What needs to be done: Every line from the one with "as DNS resolver" to the end of the entries, both included, is to be copied exactly; the other lines stay out.

Source texts of formatted documents:
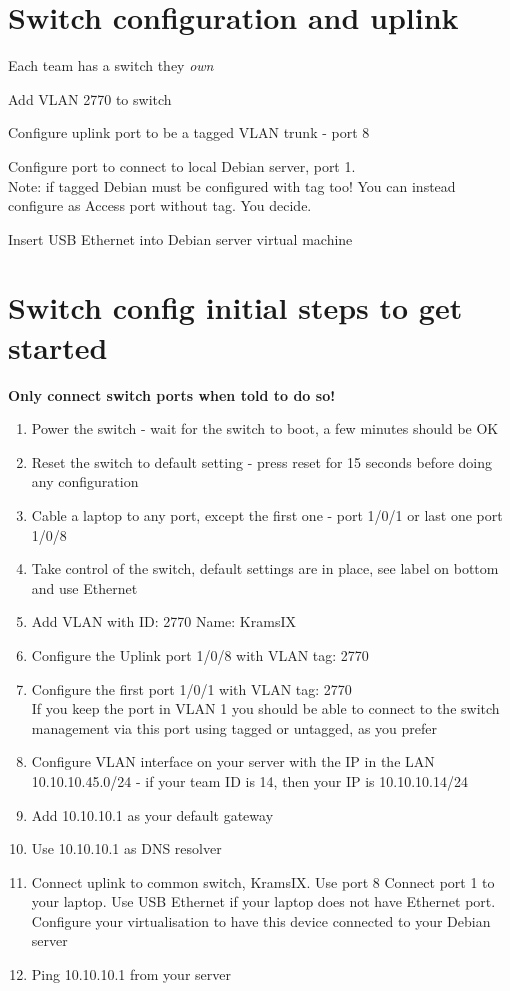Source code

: \documentclass[a4paper,11pt,notitlepage]{report}
\begin{document}
\section*{Switch configuration and uplink}

Each team has a switch they \emph{own}
\begin{list2}
\item Add VLAN 2770 to switch
\item Configure uplink port to be a tagged VLAN trunk - port 8
\item Configure port to connect to local Debian server, port 1.\\ Note: if tagged Debian must be configured with tag too! You can instead configure as Access port without tag. You decide.
\item Insert USB Ethernet into Debian server virtual machine
\end{list2}

\eject
\section*{Switch config initial steps to get started}

{\bf Only connect switch ports when told to do so!}

\begin{enumerate}
\item Power the switch - wait for the switch to boot, a few minutes should be OK
\item Reset the switch to default setting - press reset for 15 seconds before doing any configuration
\item Cable a laptop to any port, except the first one - port 1/0/1 or last one port 1/0/8
\item Take control of the switch, default settings are in place, see label on bottom and use Ethernet
\item Add VLAN with ID: 2770 Name: KramsIX

\item Configure the Uplink port 1/0/8 with VLAN tag: 2770
\item Configure the first port 1/0/1 with VLAN tag: 2770\\
If you keep the port in VLAN 1 you should be able to connect to the switch management via this port using tagged or untagged, as you prefer \smiley
\item Configure VLAN interface on your server with the IP in the LAN 10.10.10.45.0/24 - if your team ID is 14, then your IP is 10.10.10.14/24
\item Add 10.10.10.1 as your default gateway
\item Use 10.10.10.1 as DNS resolver

\vskip 2cm
\item Connect uplink to common switch, KramsIX. Use port 8
Connect port 1 to your laptop. Use USB Ethernet if your laptop does not have Ethernet port. Configure your virtualisation to have this device connected to your Debian server
\item Ping 10.10.10.1 from your server
\end{enumerate}
\end{document}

Exercise answer:
\item Use 10.10.10.1 as DNS resolver

\vskip 2cm
\item Connect uplink to common switch, KramsIX. Use port 8
Connect port 1 to your laptop. Use USB Ethernet if your laptop does not have Ethernet port. Configure your virtualisation to have this device connected to your Debian server
\item Ping 10.10.10.1 from your server
\end{enumerate}
\end{document}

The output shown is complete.